To facilitate access to and use of this information, Wilson et al1 provide these data in the CODEX database8 and at a stable URL for visualization in a genome browser. Thus, investigators can easily find levels of transcripts, maps of epigenomic features, and interaction frequencies in genes and loci of interest to them. These data should catalyze refinement and improve accuracy in identifying candidate enhancers and assigning them to target genes.

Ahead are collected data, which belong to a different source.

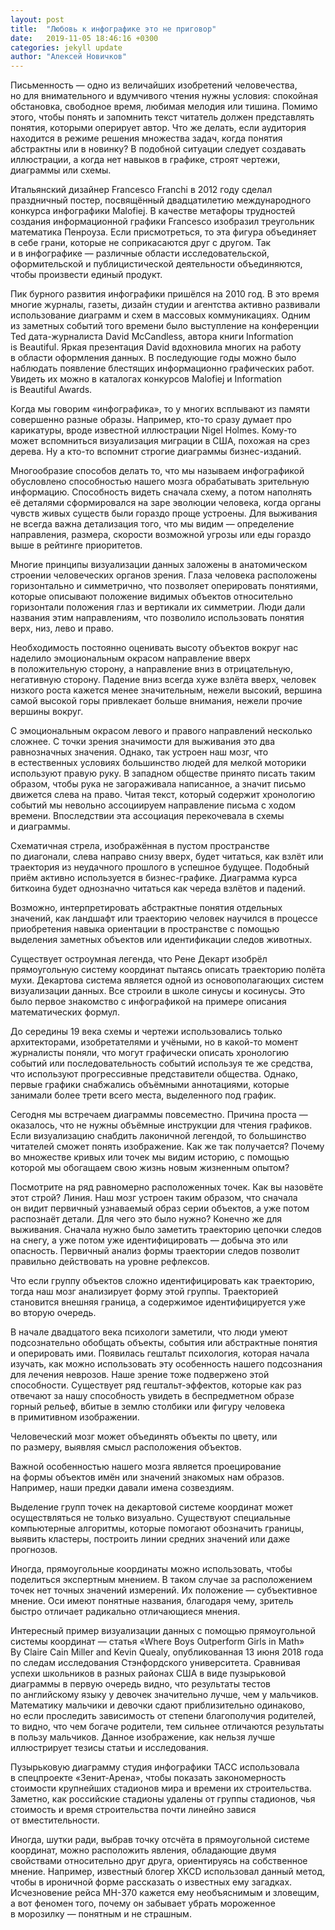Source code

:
 ```yaml
---
layout: post
title:  "Любовь к инфографике это не приговор"
date:   2019-11-05 18:46:16 +0300
categories: jekyll update
author: "Алексей Новичков"
---
```

Письменность&nbsp;&mdash; одно из&nbsp;величайших изобретений человечества, но&nbsp;для внимательного и&nbsp;вдумчивого чтения нужны условия: спокойная обстановка, свободное время, любимая мелодия или тишина. Помимо этого, чтобы понять и&nbsp;запомнить текст читатель должен представлять понятия, которыми оперирует автор. Что&nbsp;же делать, если аудитория находится в&nbsp;режиме решения множества задач, когда понятия абстрактны или в&nbsp;новинку? В&nbsp;подобной ситуации следует создавать иллюстрации, а&nbsp;когда нет навыков в&nbsp;графике, строят чертежи, диаграммы или схемы.

Итальянский дизайнер Francesco Franchi в&nbsp;2012 году сделал праздничный постер, посвящённый двадцатилетию международного конкурса инфографики Malofiej. В&nbsp;качестве метафоры трудностей создания информационной графики Francesco изобразил треугольник математика Пенроуза. Если присмотреться, то&nbsp;эта фигура объединяет в&nbsp;себе грани, которые не&nbsp;соприкасаются друг с&nbsp;другом. Так и&nbsp;в&nbsp;инфографике&nbsp;&mdash; различные области исследовательской, оформительской и&nbsp;публицистической деятельности объединяются, чтобы произвести единый продукт.

Пик бурного развития инфографики пришёлся на&nbsp;2010&nbsp;год. В&nbsp;это время многие журналы, газеты, дизайн студии и&nbsp;агентства активно развивали использование диаграмм и&nbsp;схем в&nbsp;массовых коммуникациях. Одним из&nbsp;заметных событий того времени было выступление на&nbsp;конференции Ted дата-журналиста David McCandless, автора книги Information is&nbsp;Beautiful. Яркая презентация David вдохновила многих на&nbsp;работу в&nbsp;области оформления данных. В&nbsp;последующие годы можно было наблюдать появление блестящих информационно графических работ. Увидеть их&nbsp;можно в&nbsp;каталогах конкурсов Malofiej и&nbsp;Information is&nbsp;Beautiful Awards.

Когда мы&nbsp;говорим &laquo;инфографика&raquo;, то&nbsp;у&nbsp;многих всплывают из&nbsp;памяти совершенно разные образы. Например, кто-то сразу думает про карикатуры, вроде известной иллюстрации Nigel Holmes. Кому-то может вспомниться визуализация миграции в&nbsp;США, похожая на&nbsp;срез дерева. Ну&nbsp;а&nbsp;кто-то вспомнит строгие диаграммы бизнес-изданий.

Многообразие способов делать&nbsp;то, что мы&nbsp;называем инфографикой обусловлено способностью нашего мозга обрабатывать зрительную информацию. Способность видеть сначала схему, а&nbsp;потом наполнять её&nbsp;деталями сформировался на&nbsp;заре эволюции человека, когда органы чувств живых существ были гораздо проще устроены. Для выживания не&nbsp;всегда важна детализация того, что мы&nbsp;видим&nbsp;&mdash; определение направления, размера, скорости возможной угрозы или еды гораздо выше в&nbsp;рейтинге приоритетов.

Многие принципы визуализации данных заложены в&nbsp;анатомическом строении человеческих органов зрения. Глаза человека расположены горизонтально и&nbsp;симметрично, что позволяет оперировать понятиями, которые описывают положение видимых объектов относительно горизонтали положения глаз и&nbsp;вертикали их&nbsp;симметрии. Люди дали названия этим направлениям, что позволило использовать понятия верх, низ, лево и&nbsp;право.

Необходимость постоянно оценивать высоту объектов вокруг нас наделило эмоциональным окрасом направление вверх в&nbsp;положительную сторону, а&nbsp;направление вниз в&nbsp;отрицательную, негативную сторону. Падение вниз всегда хуже взлёта вверх, человек низкого роста кажется менее значительным, нежели высокий, вершина самой высокой горы привлекает больше внимания, нежели прочие вершины вокруг.

С&nbsp;эмоциональным окрасом левого и&nbsp;правого направлений несколько сложнее. С&nbsp;точки зрения значимости для выживания это два равнозначных значения. Однако, так устроен наш мозг, что в&nbsp;естественных условиях большинство людей для мелкой моторики используют правую руку. В&nbsp;западном обществе принято писать таким образом, чтобы рука не&nbsp;загораживала написанное, а&nbsp;значит письмо движется слева на&nbsp;право. Читая текст, который содержит хронологию событий мы&nbsp;невольно ассоциируем направление письма с&nbsp;ходом времени. Впоследствии эта ассоциация перекочевала в&nbsp;схемы и&nbsp;диаграммы.

Схематичная стрела, изображённая в&nbsp;пустом пространстве по&nbsp;диагонали, слева направо снизу вверх, будет читаться, как взлёт или траектория из&nbsp;неудачного прошлого в&nbsp;успешное будущее. Подобный приём активно используется в&nbsp;бизнес-графике. Диаграмма курса биткоина будет однозначно читаться как череда взлётов и&nbsp;падений.

Возможно, интерпретировать абстрактные понятия отдельных значений, как ландшафт или траекторию человек научился в&nbsp;процессе приобретения навыка ориентации в&nbsp;пространстве с&nbsp;помощью выделения заметных объектов или идентификации следов животных.

Существует остроумная легенда, что Рене Декарт изобрёл прямоугольную систему координат пытаясь описать траекторию полёта мухи. Декартова система является одной из&nbsp;основополагающих систем визуализации данных. Все строили в&nbsp;школе синусы и&nbsp;косинусы. Это было первое знакомство с&nbsp;инфографикой на&nbsp;примере описания математических формул.

До&nbsp;середины 19&nbsp;века схемы и&nbsp;чертежи использовались только архитекторами, изобретателями и&nbsp;учёными, но&nbsp;в&nbsp;какой-то момент журналисты поняли, что могут графически описать хронологию событий или последовательность событий используя те&nbsp;же средства, что используют прогрессивные представители общества. Однако, первые графики снабжались объёмными аннотациями, которые занимали более трети всего места, выделенного под график.

Сегодня мы&nbsp;встречаем диаграммы повсеместно. Причина проста&nbsp;&mdash; оказалось, что не&nbsp;нужны объёмные инструкции для чтения графиков. Если визуализацию снабдить лаконичной легендой, то&nbsp;большинство читателей сможет понять изображение. Как&nbsp;же так получается? Почему во&nbsp;множестве кривых или точек мы&nbsp;видим историю, с&nbsp;помощью которой мы&nbsp;обогащаем свою жизнь новым жизненным опытом?

Посмотрите на&nbsp;ряд равномерно расположенных точек. Как вы&nbsp;назовёте этот строй? Линия. Наш мозг устроен таким образом, что сначала он&nbsp;видит первичный узнаваемый образ серии объектов, а&nbsp;уже потом распознаёт детали. Для чего это было нужно? Конечно&nbsp;же для выживания. Сначала нужно было заметить траекторию цепочки следов на&nbsp;снегу, а&nbsp;уже потом уже идентифицировать&nbsp;&mdash; добыча это или опасность. Первичный анализ формы траектории следов позволит правильно действовать на&nbsp;уровне рефлексов.

Что если группу объектов сложно идентифицировать как траекторию, тогда наш мозг анализирует форму этой группы. Траекторией становится внешняя граница, а&nbsp;содержимое идентифицируется уже во&nbsp;вторую очередь.

В&nbsp;начале двадцатого века психологи заметили, что люди умеют подсознательно обобщать объекты, события или абстрактные понятия и&nbsp;оперировать ими. Появилась гештальт психология, которая начала изучать, как можно использовать эту особенность нашего подсознания для лечения неврозов. 
Наше зрение тоже подвержено этой способности. Существует ряд гештальт-эффектов, которые как раз отвечают за&nbsp;нашу способность увидеть в&nbsp;беспредметном образе горный рельеф, вбитые в&nbsp;землю столбики или фигуру человека в&nbsp;примитивном изображении.

Человеческий мозг может объединять объекты по&nbsp;цвету, или по&nbsp;размеру, выявляя смысл расположения объектов.

Важной особенностью нашего мозга является проецирование на&nbsp;формы объектов имён или значений знакомых нам образов. Например, наши предки давали имена созвездиям.

Выделение групп точек на&nbsp;декартовой системе координат может осуществляться не&nbsp;только визуально. Существуют специальные компьютерные алгоритмы, которые помогают обозначить границы, выявить кластеры, построить линии средних значений или даже прогнозов.

Иногда, прямоугольные координаты можно использовать, чтобы поделиться экспертным мнением. В&nbsp;таком случае за&nbsp;расположением точек нет точных значений измерений. Их&nbsp;положение&nbsp;&mdash; субъективное мнение. Оси имеют понятные названия, благодаря чему, зритель быстро отличает радикально отличающиеся мнения.

Интересный пример визуализации данных с&nbsp;помощью прямоугольной системы координат&nbsp;&mdash; статья &laquo;Where Boys Outperform Girls in&nbsp;Math&raquo; By&nbsp;Claire Cain Miller and Kevin Quealy, опубликованная 13&nbsp;июня 2018 года по&nbsp;следам исследования Стэнфордского университета. Сравнивая успехи школьников в&nbsp;разных районах США в&nbsp;виде пузырьковой диаграммы в&nbsp;первую очередь видно, что результаты тестов по&nbsp;английскому языку у&nbsp;девочек значительно лучше, чем у&nbsp;мальчиков. Математику мальчики и&nbsp;девочки сдают приблизительно одинаково, но&nbsp;если проследить зависимость от&nbsp;степени благополучия родителей, то&nbsp;видно, что чем богаче родители, тем сильнее отличаются результаты в&nbsp;пользу мальчиков. Данное изображение, как нельзя лучше иллюстрирует тезисы статьи и&nbsp;исследования.

Пузырьковую диаграмму студия инфографики ТАСС использовала в&nbsp;спецпроекте &laquo;Зенит-Арена&raquo;, чтобы показать закономерность стоимости крупнейших стадионов мира и&nbsp;времени их&nbsp;строительства. Заметно, как российские стадионы удалены от&nbsp;группы стадионов, чья стоимость и&nbsp;время строительства почти линейно завися от&nbsp;вместительности.

Иногда, шутки ради, выбрав точку отсчёта в&nbsp;прямоугольной системе координат, можно расположить явления, обладающие двумя свойствами относительно друг друга, ориентируясь на&nbsp;собственное мнение. Например, известный блогер XKCD использовал данный метод, чтобы в&nbsp;ироничной форме рассказать о&nbsp;известных ему загадках. Исчезновение рейса MH-370 кажется ему необъяснимым и&nbsp;зловещим, а&nbsp;вот феномен того, почему он&nbsp;забывает убрать мороженное в&nbsp;морозилку&nbsp;&mdash; понятным и&nbsp;не&nbsp;страшным.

This improvement in the accuracy and completeness of our views of regulatory domains can also facilitate clinical research. More and more examples are being reported of the phenotypic effect of genetic variants and mutations in regulatory regions.3,9,10 For phenotypes expressed in myeloid cells, the maps and resources provided by Wilson et al1 will be particularly valuable.
These new data will serve as a strong resource for much future work, but they are not the final story. The promoter Hi-C data are valuable for the interactions they reveal, but the experimental design precludes the discovery of many interactions, and some chromatin interactions play key roles at other stages of differentiation. The binding patterns for some transcription factors are highly dynamic, and thus their occupancy needs to be mapped at multiple stages and in different lineages. The data in the article by Wilson et al1 will help guide these additional studies and provide an important point of reference for comparison with new results.
These new data, coupled with the large amount of information from many laboratories, provide a rich description of the molecular players regulating expression of each locus. The next challenge is to build on this descriptive foundation to generate predictive models of expression, in which the role of each protein complex and each cis-regulatory module is defined quantitatively as an outcome on gene expression. Such models, after extensive experimental testing, could provide a basis for consolidating information about the many regulatory complexes at genetic loci into mechanistic rules for gene regulation that apply broadly across genomes and cell types. That would be a notable achievement in our understanding of gene regulation during hematopoiesis.
Conflict-of-interest disclosure: The author declares no competing financial interests.